▸ Assigned task
Take the lines below from the first through the one that contains "## Task 14: DB" and copy them exactly.

▸ Information given

• • • •

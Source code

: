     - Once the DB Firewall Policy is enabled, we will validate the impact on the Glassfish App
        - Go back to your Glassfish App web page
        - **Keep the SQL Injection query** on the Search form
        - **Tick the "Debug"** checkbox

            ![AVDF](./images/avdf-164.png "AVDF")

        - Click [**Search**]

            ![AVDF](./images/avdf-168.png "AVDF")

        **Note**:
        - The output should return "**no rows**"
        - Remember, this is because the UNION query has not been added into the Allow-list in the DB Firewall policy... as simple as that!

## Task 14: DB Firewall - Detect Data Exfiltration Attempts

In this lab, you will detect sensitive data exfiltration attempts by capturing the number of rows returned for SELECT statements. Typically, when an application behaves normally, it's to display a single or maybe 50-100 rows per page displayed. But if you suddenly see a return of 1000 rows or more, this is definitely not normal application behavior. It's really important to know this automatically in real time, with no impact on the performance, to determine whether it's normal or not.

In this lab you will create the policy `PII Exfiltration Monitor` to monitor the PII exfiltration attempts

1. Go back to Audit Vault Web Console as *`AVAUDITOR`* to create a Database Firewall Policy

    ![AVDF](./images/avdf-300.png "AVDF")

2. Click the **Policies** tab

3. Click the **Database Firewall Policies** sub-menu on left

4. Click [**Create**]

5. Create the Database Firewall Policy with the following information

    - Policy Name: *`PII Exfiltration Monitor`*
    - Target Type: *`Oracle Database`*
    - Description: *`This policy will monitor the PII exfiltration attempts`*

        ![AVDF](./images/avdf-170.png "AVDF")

• • • •

▸ Solution to the exercise
Source code

:     - Once the DB Firewall Policy is enabled, we will validate the impact on the Glassfish App
        - Go back to your Glassfish App web page
        - **Keep the SQL Injection query** on the Search form
        - **Tick the "Debug"** checkbox

            ![AVDF](./images/avdf-164.png "AVDF")

        - Click [**Search**]

            ![AVDF](./images/avdf-168.png "AVDF")

        **Note**:
        - The output should return "**no rows**"
        - Remember, this is because the UNION query has not been added into the Allow-list in the DB Firewall policy... as simple as that!

## Task 14: DB Firewall - Detect Data Exfiltration Attempts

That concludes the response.